**Work to be completed:**
Return only the final portion of the entries: the line with "Salary sacrifice contributions are" and every line after it, each one exact.

**Entries supplied:**
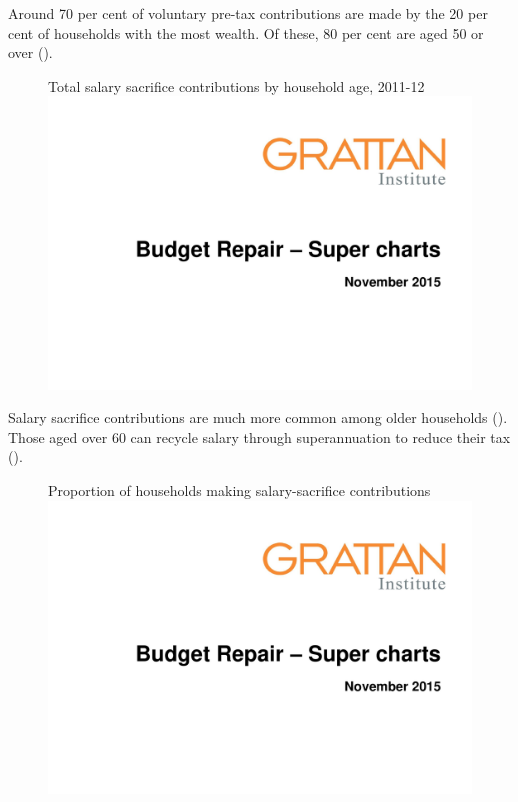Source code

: \begin{subappendices}
\begin{figure}
\end{figure}

Around 70 per cent of voluntary pre-tax contributions are made by the 20 per cent of households with the most wealth. Of these, 80 per cent are aged 50 or over (). 

\begin{figure}
%
{Total salary sacrifice contributions by household age, 2011-12}\label{fig:SUPER-A-4}
\includegraphics[width=\columnwidth,page=38]{super-atlas/PPTX.pdf}

\end{figure}

Salary sacrifice contributions are much more common among older households (). Those aged over 60 can recycle salary through superannuation to reduce their tax ().

\begin{figure}
%
{Proportion of households making salary-sacrifice contributions}\label{fig:SUPER-A-5}
\includegraphics[width=\columnwidth,page=39]{super-atlas/PPTX.pdf}
\end{figure}


\end{subappendices}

**Answer space:**
Salary sacrifice contributions are much more common among older households (). Those aged over 60 can recycle salary through superannuation to reduce their tax ().

\begin{figure}
%
{Proportion of households making salary-sacrifice contributions}\label{fig:SUPER-A-5}
\includegraphics[width=\columnwidth,page=39]{super-atlas/PPTX.pdf}
\end{figure}


\end{subappendices}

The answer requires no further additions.